Dedicated to Priya Selvakumar
Warning: Protracted gush ahead and possibly the longest thing ever written.
I first heard Rufus Wainwright in 2003, when I was watching a ciplat version of Shrek. I know that it's Jeff Buckley on the soundtrack but for some reason, on the disc I was watching, Rufus was the one singing Hallelujah over the montage of Shrek and Fiona thinking about each other. I was transfixed.
(Can I just say that yes, I get that Jeff Buckley's version is good and he was a very talented lad and I have some very lovely memories associated with it, but that honestly, I like Rufus' version better and you can just get over it. Hah.)
I looked up some of his other songs and fell in love immediately.
Priya and I would sit, giggling around youtube, squealing each time he sang the "Puh-leese" in California just because he looked so damn hot doing it.

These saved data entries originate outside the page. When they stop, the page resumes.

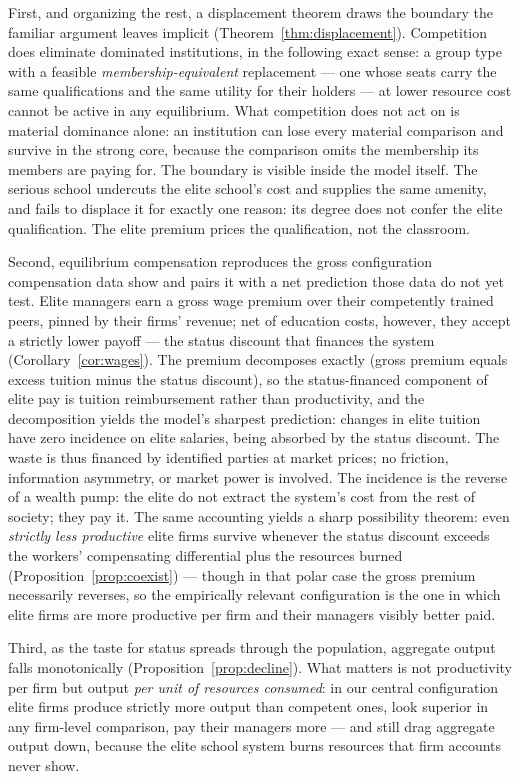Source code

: \documentclass[12pt,letterpaper]{article}
\theoremstyle{definition}
\begin{document}
First, and organizing the rest, a displacement theorem draws the boundary the familiar argument leaves implicit (Theorem~\ref{thm:displacement}).
Competition does eliminate dominated institutions, in the following exact sense: a group type with a feasible \emph{membership-equivalent} replacement --- one whose seats carry the same qualifications and the same utility for their holders --- at lower resource cost cannot be active in any equilibrium.
What competition does not act on is material dominance alone: an institution can lose every material comparison and survive in the strong core, because the comparison omits the membership its members are paying for.
The boundary is visible inside the model itself.
The serious school undercuts the elite school's cost and supplies the same amenity, and fails to displace it for exactly one reason: its degree does not confer the elite qualification.
The elite premium prices the qualification, not the classroom.

Second, equilibrium compensation reproduces the gross configuration compensation data show and pairs it with a net prediction those data do not yet test.
Elite managers earn a gross wage premium over their competently trained peers, pinned by their firms' revenue; net of education costs, however, they accept a strictly lower payoff --- the status discount that finances the system (Corollary~\ref{cor:wages}).
The premium decomposes exactly (gross premium equals excess tuition minus the status discount), so the status-financed component of elite pay is tuition reimbursement rather than productivity, and the decomposition yields the model's sharpest prediction: changes in elite tuition have zero incidence on elite salaries, being absorbed by the status discount.
The waste is thus financed by identified parties at market prices; no friction, information asymmetry, or market power is involved.
The incidence is the reverse of a wealth pump: the elite do not extract the system's cost from the rest of society; they pay it.
The same accounting yields a sharp possibility theorem: even \emph{strictly less productive} elite firms survive whenever the status discount exceeds the workers' compensating differential plus the resources burned (Proposition~\ref{prop:coexist}) --- though in that polar case the gross premium necessarily reverses, so the empirically relevant configuration is the one in which elite firms are more productive per firm and their managers visibly better paid.

Third, as the taste for status spreads through the population, aggregate output falls monotonically (Proposition~\ref{prop:decline}).
What matters is not productivity per firm but output \emph{per unit of resources consumed}: in our central configuration elite firms produce strictly more output than competent ones, look superior in any firm-level comparison, pay their managers more --- and still drag aggregate output down, because the elite school system burns resources that firm accounts never show.
\end{document}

But more than that, I just loved his music, unbelievably poetic and moving, and his voice with it's vibrato and slightly nasal swooping and dipping. And his skills as a pianist continue to astound me.
I've identified with so many of his songs that I couldn't help but fall in love with him, to the point that my classmate, Gruff, said to me before the concert: "You DO know he's gay right?" Yes, I do, and Priya and I were sorely disappointed.
Another group of musicians I love as much as (or probably more) are The Beatles and Paul McCartney is so big that I was bound to see him sooner or later, but I thought I would never get the chance to see Rufus because he is so little known and I doubt he would ever tour Asia. (In fact when I found out Wainwright was good friends with Sean Lennon, I almost died. There are videos of them performing together on youtube.)
So, I have been waiting seven years, and believing the wait would never come to an end.
On a spontaneous, lucky, whim, I looked his site up and found that on the 22nd he would be playing the Royal Albert Hall and I set out on a pilgrimage, to leave for London straight after class on Monday, make it into the concert and catch the last train home. I couldn't quite believe I was going to see him, right up until I was standing outside the Royal Albert Hall holding the ticket in my hand. I think I'm still in shock a little bit.
But more on that later. SO.
Top: Primark. Skirt: Primark. Tights - Marks and Sparks.
Boots - Dr Martens. Necklace - Accesorise. Earrings - Topshop.
What I wore. I apologise that the dreaded white wall photos have finally arrived, but on hindsight, they're not actually that bad, are they.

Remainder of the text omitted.